Sehingga, kemudian menemukan jawaban yang komprehensif sambil menyediakan kemungkinan-kemungkinan alternatif jawaban. Ketiga, yaitu dari deskripsi yang didapat dilakukan pendefinisian menyangkut kebijakan yang akan diterapkan. Jadi sebuah kebijakan dibuat tidak sekadar bertumpu pada kemampuan bagaimana memetakan persoalan berbasiskan data-data (tertulis) semata, melainkan bahwa peta persoalan yang dideskripsikan itu basisnya utamanya adalah kondisi riil di lapangan. Seorang pemimpin yang cakap pastilah punya kemampuan berimajinasi untuk menjawab persoalan, tetapi ia pun paham betul bahwa kebijakan bukanlah sesuatu yang sifatnya imajiner.

Setelah hal-ihwal pembicaraan kriteria pemimpin dan cara kerja pemimpin dalam peristiwa suksesi kepemimpinan (pemilihan legislatif, pemilihan presiden, dan pilkadapilkada) isu paling krusial (sumber ketidakadilan) yang harus menjadi perhatian kita bersama adalah soal audit daftar pemilih (voter registration audit).

Ketidakpuasan publik atas sejumlah kasus-kasus pilkada (juga hasil pileg dan pilpres 2009) adalah soal tidak ada lembaga yang menjalankan fungsi yang melakukan audit daftar pemilih. Pada titik itulah sebetulnya pembenahan yang paling urgen dan signifikan dalam proses penyelenggaraan pemilu (pileg, pilpres, pilkada).
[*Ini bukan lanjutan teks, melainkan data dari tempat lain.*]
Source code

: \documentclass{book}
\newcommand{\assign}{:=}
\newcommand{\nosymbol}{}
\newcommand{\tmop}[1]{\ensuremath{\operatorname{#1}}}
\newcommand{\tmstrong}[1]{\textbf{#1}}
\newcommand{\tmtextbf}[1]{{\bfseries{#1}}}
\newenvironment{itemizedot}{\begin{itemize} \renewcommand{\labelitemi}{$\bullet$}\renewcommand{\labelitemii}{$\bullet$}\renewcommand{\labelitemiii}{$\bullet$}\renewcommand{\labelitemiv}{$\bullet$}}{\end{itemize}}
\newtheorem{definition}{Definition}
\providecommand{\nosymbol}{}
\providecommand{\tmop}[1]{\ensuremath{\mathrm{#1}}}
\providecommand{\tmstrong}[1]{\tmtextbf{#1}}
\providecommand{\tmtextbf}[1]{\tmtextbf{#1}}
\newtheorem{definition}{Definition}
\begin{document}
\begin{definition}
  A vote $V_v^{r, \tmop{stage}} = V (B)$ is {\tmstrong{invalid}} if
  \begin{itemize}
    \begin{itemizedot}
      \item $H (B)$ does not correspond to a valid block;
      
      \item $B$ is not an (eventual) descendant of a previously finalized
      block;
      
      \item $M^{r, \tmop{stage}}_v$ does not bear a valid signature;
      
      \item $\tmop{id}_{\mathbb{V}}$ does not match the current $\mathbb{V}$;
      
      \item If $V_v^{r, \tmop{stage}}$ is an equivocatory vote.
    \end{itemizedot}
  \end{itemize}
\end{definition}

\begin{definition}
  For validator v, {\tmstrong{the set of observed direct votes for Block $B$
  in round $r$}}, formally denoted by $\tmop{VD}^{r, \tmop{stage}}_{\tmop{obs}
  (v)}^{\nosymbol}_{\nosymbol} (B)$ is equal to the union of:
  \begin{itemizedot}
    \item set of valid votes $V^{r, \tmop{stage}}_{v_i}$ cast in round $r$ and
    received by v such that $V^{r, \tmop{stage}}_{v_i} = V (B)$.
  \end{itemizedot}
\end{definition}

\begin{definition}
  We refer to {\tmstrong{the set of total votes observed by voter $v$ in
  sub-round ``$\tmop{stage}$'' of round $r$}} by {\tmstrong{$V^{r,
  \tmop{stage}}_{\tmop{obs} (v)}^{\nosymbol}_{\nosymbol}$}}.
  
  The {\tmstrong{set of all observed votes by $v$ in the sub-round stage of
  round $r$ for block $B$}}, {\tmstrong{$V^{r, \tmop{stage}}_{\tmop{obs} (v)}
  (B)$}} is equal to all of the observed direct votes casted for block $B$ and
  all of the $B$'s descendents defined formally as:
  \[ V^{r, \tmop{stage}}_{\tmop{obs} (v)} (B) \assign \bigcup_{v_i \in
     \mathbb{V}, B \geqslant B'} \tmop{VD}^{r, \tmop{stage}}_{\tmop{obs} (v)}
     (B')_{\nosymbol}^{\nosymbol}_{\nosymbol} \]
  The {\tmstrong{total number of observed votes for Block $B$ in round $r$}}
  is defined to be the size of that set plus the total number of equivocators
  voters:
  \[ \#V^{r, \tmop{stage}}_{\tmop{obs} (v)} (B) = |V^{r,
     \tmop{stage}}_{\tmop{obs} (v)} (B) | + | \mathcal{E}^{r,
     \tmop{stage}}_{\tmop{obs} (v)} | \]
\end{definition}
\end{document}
Sehingga arah politik kita persis tidak melenceng dari demokrasi yang dijalankan secara bermartabat.

Untuk itu, hal-ihwal menyangkut audit daftar pemilih diselenggarakan oleh lembaga yang independen (agar memenuhi asas kepercayaan publik). Praktiknya, badan itu ditangani atau berkoordinasi dengan Badan Pengawas Pemilu (Bawaslu) dan Dewan Kehormatan Pengawas Pemilu (DKPP). Di samping tentu saja melibatkan lembaga-lembaga terkait, misalnya: Komisi Informasi Publik (KIP), Ombudsman, dan Komnas HAM. Ringkasnya, begitulah seharusnya arah baru politik Indonesia.

Pertama, kita harus senantiasa bersungguh-sungguh peduli terhadap kriteria profil pemimpin yang dibutuhkan bangsa ini. Kedua, selain soal gaya masing-masing pemimpin yang tentu pastilah tidak mungkin seragam (duplikasi) yang tidak mungkin kita dikte tetapi kita perlu mencermati bagaimana mata rantai sebuah kebijakan ia ambil (empati, solusi, kebijakan). Ketiga, semuanya itu menempuh satusatunya jalan demokrasi yang tersedia, yaitu pemilihan. Karenanya, jawaban atas ketidakpercayaan publik dan jaminan terhadap pemilu yang bersih, audit daftar pemilih merupakan hal yang mendesak dan niscaya.